I was doing some musing the other day about two types of 'relativism' in relationship to truth claims, one which is humble and one which merely has the appearance of humility.
One is the suggestion that what I think is "true for me." This can be used both offensively ("This is true for me and how dare you question it") and defensively ("That may be true for you, but this is true for me"). It's defensive use has the appearance of humility.
But, while it doesn't question another's experience, it also doesn't allow another's experience to touch its viewpoint at all. Relevance, I've been told by a philosopher, is a reciprocal term. That means that if A is relevant to B, then B is relevant to A. In this case, the person who dissembles with the "true for you" statement cuts off their interlocutor from the conversation by saying basically, "Your experience led you to that conclusion, but mine led me to this one.
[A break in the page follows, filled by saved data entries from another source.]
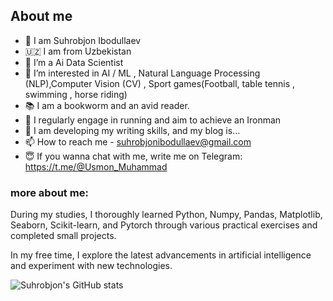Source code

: ## About me

- 🙋 I am Suhrobjon Ibodullaev
- 🇺🇿 I am from Uzbekistan 
- 🌱 I’m a Ai Data Scientist
- 👀 I’m interested in AI / ML , Natural Language Processing (NLP),Computer Vision (CV) , Sport games(Football, table tennis , swimming , horse riding)
- 📚 I am a bookworm and an avid reader.
- 💞️ I regularly engage in running and aim to achieve an Ironman
- 📝 I am developing my writing skills, and my blog is...
- 📫 How to reach me - suhrobjonibodullaev@gmail.com
- 😇 If you wanna chat with me, write me on Telegram: https://t.me/@Usmon_Muhammad


### more about me:

During my studies, I thoroughly learned Python, Numpy, Pandas, Matplotlib, Seaborn, Scikit-learn, and Pytorch through various practical exercises and completed small projects.

In my free time, I explore the latest advancements in artificial intelligence and experiment with new technologies.

![Suhrobjon's GitHub stats](https://github-readme-stats.vercel.app/api?username=Philomath2020&show_icons=true&theme=radical)
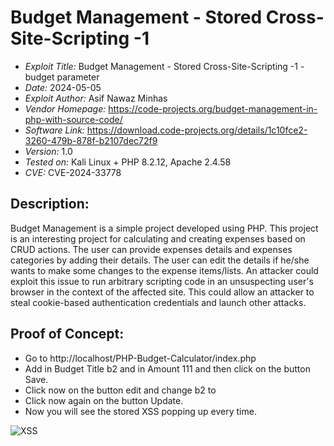 # Budget Management  - Stored Cross-Site-Scripting -1
+ *Exploit Title:* Budget Management   - Stored Cross-Site-Scripting -1 - budget parameter
+ *Date:* 2024-05-05
+ *Exploit Author:* Asif Nawaz Minhas
+ *Vendor Homepage:* https://code-projects.org/budget-management-in-php-with-source-code/
+ *Software Link:* https://download.code-projects.org/details/1c10fce2-3260-479b-878f-b2107dec72f9
+ *Version:* 1.0
+ *Tested on:* Kali Linux + PHP 8.2.12, Apache 2.4.58
+ *CVE:* CVE-2024-33778

## Description:
Budget Management is a simple project developed using PHP. This project is an interesting project for calculating and creating expenses based on CRUD actions. 
The user can provide expenses details and expenses categories by adding their details. The user can edit the details if he/she wants to make some changes to the expense items/lists.
An attacker could exploit this issue to run arbitrary scripting code in an unsuspecting user's browser in the context of the affected site. 
This could allow an attacker to steal cookie-based authentication credentials and launch other attacks.

## Proof of Concept:
+ Go to http://localhost/PHP-Budget-Calculator/index.php
+ Add in Budget Title b2 and in Amount 111 and then click on the button Save.
+ Click now on the button edit and change b2 to <script>alert(1)</script>
+ Click now again on the button Update.
+ Now you will see the stored XSS popping up every time.


 ![XSS](  )
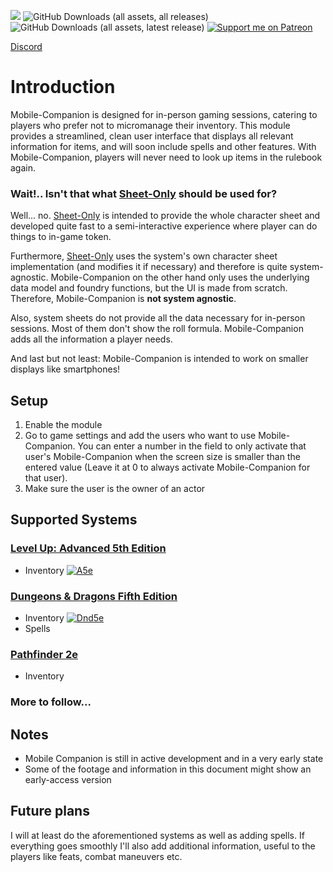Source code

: ![](https://img.shields.io/badge/Foundry-v12-informational)
![GitHub Downloads (all assets, all releases)](https://img.shields.io/github/downloads/Syrious/foundryvtt-mobile-companion/total?label=Downloads+Total)
![GitHub Downloads (all assets, latest release)](https://img.shields.io/github/downloads/Syrious/foundryvtt-mobile-companion/latest/total?label=Downloads+Latest)
[![Support me on Patreon](https://img.shields.io/endpoint.svg?url=https%3A%2F%2Fshieldsio-patreon.vercel.app%2Fapi%3Fusername%3DSyriousWorkshop%26type%3Dpatrons&style=flat)](https://patreon.com/SyriousWorkshop)

[Discord](https://discord.gg/VMqndcyUGS)

# Introduction
Mobile-Companion is designed for in-person gaming sessions, catering to players who prefer not to micromanage their inventory. This module provides a streamlined, clean user interface that displays all relevant information for items, and will soon include spells and other features. With Mobile-Companion, players will never need to look up items in the rulebook again.

### Wait!.. Isn't that what [Sheet-Only](https://github.com/Syrious/foundryvtt-sheet-only) should be used for?
Well... no. [Sheet-Only](https://github.com/Syrious/foundryvtt-sheet-only) is intended to provide the whole character sheet and developed quite fast to a semi-interactive experience where player can do things to in-game token.

Furthermore, [Sheet-Only](https://github.com/Syrious/foundryvtt-sheet-only) uses the system's own character sheet implementation (and modifies it if necessary) and therefore is quite system-agnostic. Mobile-Companion on the other hand only uses the underlying data model and foundry functions, but the UI is made from scratch. Therefore, Mobile-Companion is **not system agnostic**.

Also, system sheets do not provide all the data necessary for in-person sessions. Most of them don't show the roll formula. Mobile-Companion adds all the information a player needs.

And last but not least: Mobile-Companion is intended to work on smaller displays like smartphones!

## Setup
1. Enable the module
2. Go to game settings and add the users who want to use Mobile-Companion. You can enter a number in the field to only activate that user's Mobile-Companion when the screen size is smaller than the entered value (Leave it at 0 to always activate Mobile-Companion for that user).
3. Make sure the user is the owner of an actor

## Supported Systems
### [Level Up: Advanced 5th Edition](https://foundryvtt.com/packages/a5e)
- Inventory
  [![A5e](https://img.youtube.com/vi/KJzjQq46G20/0.jpg)](https://www.youtube.com/watch?v=KJzjQq46G20)

### [Dungeons & Dragons Fifth Edition](https://foundryvtt.com/packages/dnd5e)
- Inventory
  [![Dnd5e](https://img.youtube.com/vi/DOKYq5_ZelQ/0.jpg)](https://www.youtube.com/watch?v=DOKYq5_ZelQ)
- Spells

### [Pathfinder 2e](https://foundryvtt.com/packages/pf2e)
- Inventory

### More to follow... 

## Notes
- Mobile Companion is still in active development and in a very early state
- Some of the footage and information in this document might show an early-access version 

## Future plans
I will at least do the aforementioned systems as well as adding spells. If everything goes smoothly I'll also add additional information, useful to the players like feats, combat maneuvers etc.

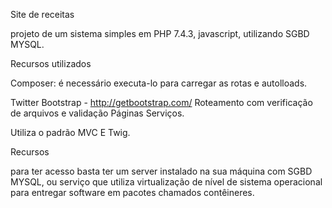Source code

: Site de receitas 

projeto de um sistema simples em PHP 7.4.3, javascript, utilizando SGBD MYSQL. 

Recursos utilizados

Composer: é necessário  executa-lo para carregar as rotas e autolloads.

Twitter Bootstrap - http://getbootstrap.com/ Roteamento com verificação de arquivos e validação Páginas Serviços. 

Utiliza o padrão MVC E Twig.


Recursos

para ter acesso basta ter um server instalado na sua máquina com SGBD MYSQL, ou serviço que utiliza virtualização de nível de sistema operacional para entregar software em pacotes chamados contêineres.


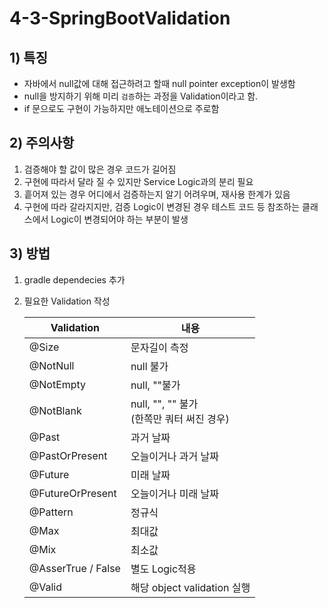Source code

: # 4-3-SpringBootValidation
## 1) 특징
- 자바에서 null값에 대해 접근하려고 할때 null pointer exception이 발생함
- null을 방지하기 위해 미리 `검증`하는 과정을 Validation이라고 함.
- if 문으로도 구현이 가능하지만 애노테이션으로 주로함
## 2) 주의사항
1. 검증해야 할 값이 많은 경우 코드가 길어짐
2. 구현에 따라서 달라 질 수 있지만 Service Logic과의 분리 필요
3. 흩어져 있는 경우 어디에서 검증하는지 알기 어려우며, 재사용 한계가 있음
4. 구현에 따라 갈라지지만, 검증 Logic이 변경된 경우 테스트 코드 등 참조하는 클래스에서 Logic이 변경되어야 하는 부분이 발생
## 3) 방법
1. gradle dependecies 추가
2. 필요한 Validation 작성

    Validation | 내용
    --- | ---
    @Size | 문자길이 측정
    @NotNull | null 불가
    @NotEmpty | null, ""불가
    @NotBlank | null, "", "" 불가 </br>(한쪽만 쿼터 써진 경우)
    @Past | 과거 날짜
    @PastOrPresent | 오늘이거나 과거 날짜
    @Future | 미래 날짜
    @FutureOrPresent | 오늘이거나 미래 날짜
    @Pattern | 정규식
    @Max | 최대값
    @Mix | 최소값
    @AsserTrue / False | 별도 Logic적용
    @Valid | 해당 object validation 실행

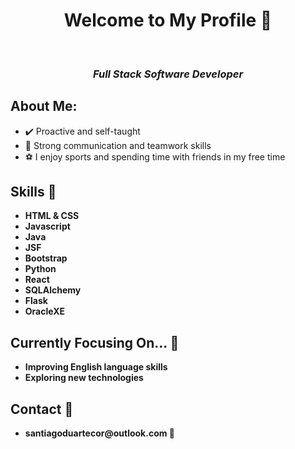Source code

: <!-- Welcome Section -->
<div align="center">
  <h1>Welcome to My Profile 🚀</h1>
  <br>
  <h3><i>Full Stack Software Developer</i></h3>
</div>

<!-- About Section -->
<div align="left">
  <h2>About Me:</h2>
  <ul>
    <li>✔️ Proactive and self-taught</li>
    <li>💬 Strong communication and teamwork skills</li>
    <li>⚽ I enjoy sports and spending time with friends in my free time</li>
  </ul>
</div>

<!-- Skills Section -->
<div align="left">
  <h2>Skills 🌱</h2>
  <ul>
    <li><strong>HTML & CSS</strong></li>
    <li><strong>Javascript</strong></li>
    <li><strong>Java</strong></li>
    <li><strong>JSF</strong></li>
    <li><strong>Bootstrap</strong></li>
    <li><strong>Python</strong></li>
    <li><strong>React</strong></li>
    <li><strong>SQLAlchemy</strong></li>
    <li><strong>Flask</strong></li>
    <li><strong>OracleXE</strong></li>
  </ul>
</div>

<!-- Current Focus Section -->
<div align="left">
  <h2>Currently Focusing On... 🔭</h2>
  <ul>
    <li><strong>Improving English language skills</strong></li>
    <li><strong>Exploring new technologies</strong></li>
  </ul>
</div>

<!-- Contact Section -->
<div align="left">
  <h2>Contact 💬</h2>
  <ul>
    <li><strong>santiagoduartecor@outlook.com 💌</strong></li>
  </ul>
</div>
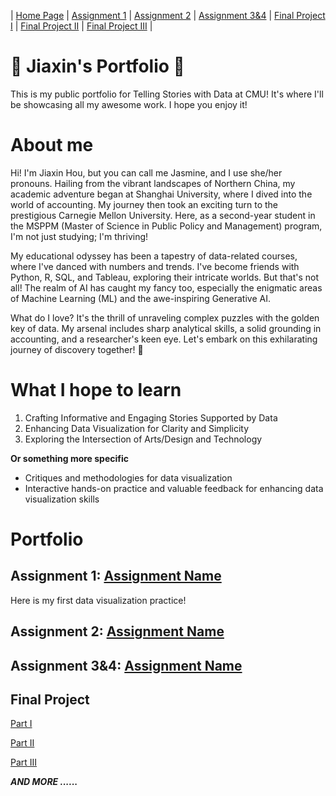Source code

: | [Home Page](https://jasmine54.github.io/Data-Visualization/) | [Assignment 1](Assignment-1) | [Assignment 2](Assignment-2) | [Assignment 3&4](Assignment-3&4) | [Final Project I](final-project-part-1) | [Final Project II](final-project-part-2) | [Final Project III](final-project-part-3) |

# 🌟 Jiaxin's Portfolio 🌟
This is my public portfolio for Telling Stories with Data at CMU! It's where I'll be showcasing all my awesome work. I hope you enjoy it!

# About me
Hi! I'm Jiaxin Hou, but you can call me Jasmine, and I use she/her pronouns. Hailing from the vibrant landscapes of Northern China, my academic adventure began at Shanghai University, where I dived into the world of accounting. My journey then took an exciting turn to the prestigious Carnegie Mellon University. Here, as a second-year student in the MSPPM (Master of Science in Public Policy and Management) program, I'm not just studying; I'm thriving!

My educational odyssey has been a tapestry of data-related courses, where I've danced with numbers and trends. I've become friends with Python, R, SQL, and Tableau, exploring their intricate worlds. But that's not all! The realm of AI has caught my fancy too, especially the enigmatic areas of Machine Learning (ML) and the awe-inspiring Generative AI.

What do I love? It's the thrill of unraveling complex puzzles with the golden key of data. My arsenal includes sharp analytical skills, a solid grounding in accounting, and a researcher's keen eye. Let's embark on this exhilarating journey of discovery together! 🚀

# What I hope to learn
 
1. Crafting Informative and Engaging Stories Supported by Data
2. Enhancing Data Visualization for Clarity and Simplicity
3. Exploring the Intersection of Arts/Design and Technology

**Or something more specific** 
- Critiques and methodologies for data visualization
- Interactive hands-on practice and valuable feedback for enhancing data visualization skills


# Portfolio

## Assignment 1: [Assignment Name](Assignment-1.md)
Here is my first data visualization practice!


## Assignment 2: [Assignment Name](Assignment-2)


## Assignment 3&4: [Assignment Name](Assignment-3&4)



## Final Project
[Part I](final-project-part-1)

[Part II](final-project-part-2)

[Part III](final-project-part-3)



***AND MORE ......***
Your experience is irrelevant to what I believe!" In the end, though it seems humble, the "true for me, not for you" line is as dogmatically close-minded as the worst types of fundamentalism, except instead of a fundamentalism based on centuries of accumulation in a sacred text, this fundamentalism is based myopically on an individual's experience.
A silly illustration: Jane points at a cup and says, "That's red." Joe responds, "No, that's closer to salmon." Jane retorts, "It may be salmon to you, but it's red to me!" This may seem of no consequence in talking about a cup, but it becomes even more important when we're talking about God, society, politics, morals, and all the things that effect people every day.
There is a second type of 'relativism,' however, that I think is truly humble. Instead of saying, "This is true for me," it says "This is my best guess." Any "best guess" is going to be based in personal experience, but instead of being dogmatically closed to the experience of others, it is open and assumes that it is attempting to describe a Reality that will either validate or invalidate its claim. By being open to other's experiences, it learns to describe the reality better and better. "My best guess," at its best, is a refining process.
Back to the cup, Jane says, "That's red." Joe responds, "No, that's closer to salmon." Jane replies, "Oh, really? How can you tell the difference?" Instead of maintaining her 'right' to call the cup red, Jane enters into a larger 'reality' of color differentiation.
In this second form of 'relativism,' one holds one's ideas about the world tentatively, and allows them to be questioned both by others and the thing being observed. So, Jane allows her ascription of 'red' to the cup to be challenged and enters into something deeper than she started with. But, the cup itself will also govern the conversation. If the cup were actually green, then the whole conversation above is a farce. While in the first conversation, Jane seeks to push her will onto the cup and uphold her will over against Joe's description, in the second, she submits herself to the reality she finds in the cup through Joe's description. That is the proper ordering, and we would all (especially us believers) do well to remember that when we seek to describe the One who revealed Himself through Jesus Christ our Lord.